According to this Real Estate Economy Watch article, Recovery Softens as More Markets End Year with Annual Price Decline, the government sponsored artificial housing market recovery has already begun to sputter. Despite the NAR's (National Association of REALTORS) reports earlier in the year that the housing market was recovering, the latest reports show the opposite. This should be no surprise since the government efforts to "save" the housing markets are largely the same policies that caused the housing bubble and crash. The government has used the following strategies to try and inflate housing prices:
- Lender of Last Resort - The government is not responsible for over 90% of all the residential mortgage loans in the United States. Since there is basically no private mortgage market this method should be re-worded as the "Lender of Only Resort". The government has accomplished this by a massive expansion of FHA insured mortgage loans (despite record FHA loan defaults - see FHA In Financial Trouble: Bailout Likely), continued mortgage buying by Fannie Mae and Freddie Mac (despite the fact that Fannie and Freddie are bankrupt), VA guaranteed mortgage loans, USDA Rural Housing mortgage loans and more.
- Withholding of Foreclosures and Shadow Inventory - Since the FHA, Fannie Mae and Freddie Mac collectively control a large majority of residential mortgage loans they are able (and apparently very willing) to hold back foreclosures and soon to be foreclosures from hitting the market.

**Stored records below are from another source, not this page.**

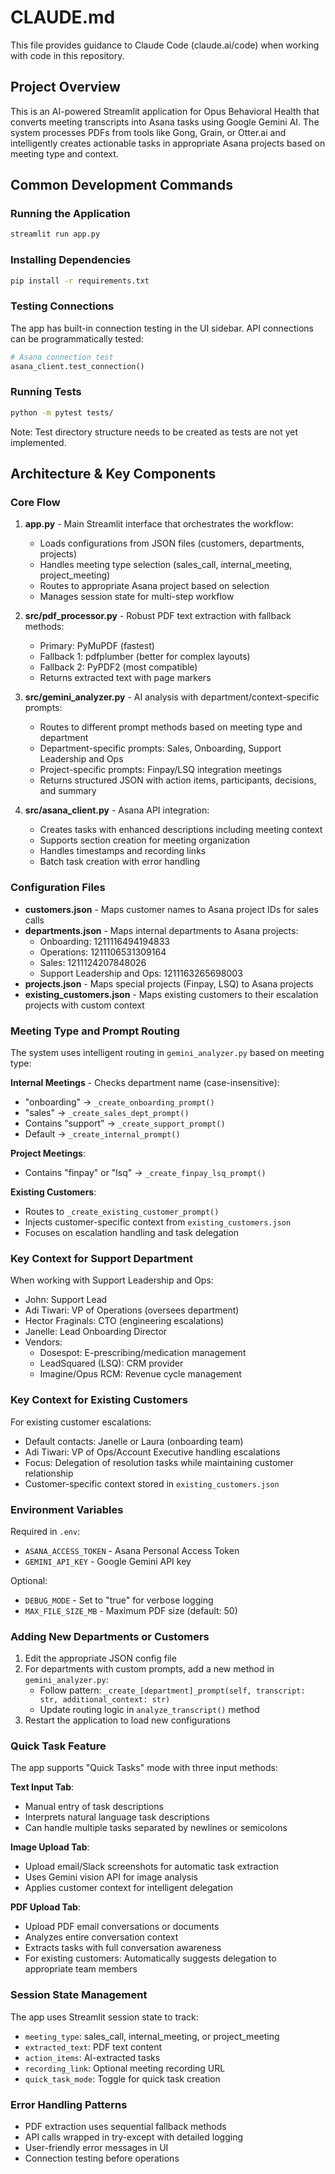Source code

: # CLAUDE.md

This file provides guidance to Claude Code (claude.ai/code) when working with code in this repository.

## Project Overview

This is an AI-powered Streamlit application for Opus Behavioral Health that converts meeting transcripts into Asana tasks using Google Gemini AI. The system processes PDFs from tools like Gong, Grain, or Otter.ai and intelligently creates actionable tasks in appropriate Asana projects based on meeting type and context.

## Common Development Commands

### Running the Application
```bash
streamlit run app.py
```

### Installing Dependencies
```bash
pip install -r requirements.txt
```

### Testing Connections
The app has built-in connection testing in the UI sidebar. API connections can be programmatically tested:
```python
# Asana connection test
asana_client.test_connection()
```

### Running Tests
```bash
python -m pytest tests/
```
Note: Test directory structure needs to be created as tests are not yet implemented.

## Architecture & Key Components

### Core Flow
1. **app.py** - Main Streamlit interface that orchestrates the workflow:
   - Loads configurations from JSON files (customers, departments, projects)
   - Handles meeting type selection (sales_call, internal_meeting, project_meeting)
   - Routes to appropriate Asana project based on selection
   - Manages session state for multi-step workflow

2. **src/pdf_processor.py** - Robust PDF text extraction with fallback methods:
   - Primary: PyMuPDF (fastest)
   - Fallback 1: pdfplumber (better for complex layouts)
   - Fallback 2: PyPDF2 (most compatible)
   - Returns extracted text with page markers

3. **src/gemini_analyzer.py** - AI analysis with department/context-specific prompts:
   - Routes to different prompt methods based on meeting type and department
   - Department-specific prompts: Sales, Onboarding, Support Leadership and Ops
   - Project-specific prompts: Finpay/LSQ integration meetings
   - Returns structured JSON with action items, participants, decisions, and summary

4. **src/asana_client.py** - Asana API integration:
   - Creates tasks with enhanced descriptions including meeting context
   - Supports section creation for meeting organization
   - Handles timestamps and recording links
   - Batch task creation with error handling

### Configuration Files

- **customers.json** - Maps customer names to Asana project IDs for sales calls
- **departments.json** - Maps internal departments to Asana projects:
  - Onboarding: 1211116494194833
  - Operations: 1211106531309164
  - Sales: 1211124207848026
  - Support Leadership and Ops: 1211163265698003
- **projects.json** - Maps special projects (Finpay, LSQ) to Asana projects
- **existing_customers.json** - Maps existing customers to their escalation projects with custom context

### Meeting Type and Prompt Routing

The system uses intelligent routing in `gemini_analyzer.py` based on meeting type:

**Internal Meetings** - Checks department name (case-insensitive):
- "onboarding" → `_create_onboarding_prompt()`
- "sales" → `_create_sales_dept_prompt()`
- Contains "support" → `_create_support_prompt()`
- Default → `_create_internal_prompt()`

**Project Meetings**:
- Contains "finpay" or "lsq" → `_create_finpay_lsq_prompt()`

**Existing Customers**:
- Routes to `_create_existing_customer_prompt()`
- Injects customer-specific context from `existing_customers.json`
- Focuses on escalation handling and task delegation

### Key Context for Support Department

When working with Support Leadership and Ops:
- John: Support Lead
- Adi Tiwari: VP of Operations (oversees department)
- Hector Fraginals: CTO (engineering escalations)
- Janelle: Lead Onboarding Director
- Vendors:
  - Dosespot: E-prescribing/medication management
  - LeadSquared (LSQ): CRM provider
  - Imagine/Opus RCM: Revenue cycle management

### Key Context for Existing Customers

For existing customer escalations:
- Default contacts: Janelle or Laura (onboarding team)
- Adi Tiwari: VP of Ops/Account Executive handling escalations
- Focus: Delegation of resolution tasks while maintaining customer relationship
- Customer-specific context stored in `existing_customers.json`

### Environment Variables

Required in `.env`:
- `ASANA_ACCESS_TOKEN` - Asana Personal Access Token
- `GEMINI_API_KEY` - Google Gemini API key

Optional:
- `DEBUG_MODE` - Set to "true" for verbose logging
- `MAX_FILE_SIZE_MB` - Maximum PDF size (default: 50)

### Adding New Departments or Customers

1. Edit the appropriate JSON config file
2. For departments with custom prompts, add a new method in `gemini_analyzer.py`:
   - Follow pattern: `_create_[department]_prompt(self, transcript: str, additional_context: str)`
   - Update routing logic in `analyze_transcript()` method
3. Restart the application to load new configurations

### Quick Task Feature

The app supports "Quick Tasks" mode with three input methods:

**Text Input Tab**:
- Manual entry of task descriptions
- Interprets natural language task descriptions
- Can handle multiple tasks separated by newlines or semicolons

**Image Upload Tab**:
- Upload email/Slack screenshots for automatic task extraction
- Uses Gemini vision API for image analysis
- Applies customer context for intelligent delegation

**PDF Upload Tab**:
- Upload PDF email conversations or documents
- Analyzes entire conversation context
- Extracts tasks with full conversation awareness
- For existing customers: Automatically suggests delegation to appropriate team members

### Session State Management

The app uses Streamlit session state to track:
- `meeting_type`: sales_call, internal_meeting, or project_meeting
- `extracted_text`: PDF text content
- `action_items`: AI-extracted tasks
- `recording_link`: Optional meeting recording URL
- `quick_task_mode`: Toggle for quick task creation

### Error Handling Patterns

- PDF extraction uses sequential fallback methods
- API calls wrapped in try-except with detailed logging
- User-friendly error messages in UI
- Connection testing before operations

Therefore, inventory is artificially restricted, which (if you remember Economics 101) means prices go up.
- Letting Banks Cook Their Books - The government has basically let banks pretend that they are in much better financial condition than they actually are via loosening accounting rules. The accounting rule changes allow the banks to sit on a mountain of foreclosures and soon to be foreclosures and pretend that they don't exist. Without these accounting rule changes the banks would have to sell these properties much faster, which would increase the supply of houses and, therefore, housing prices would come down.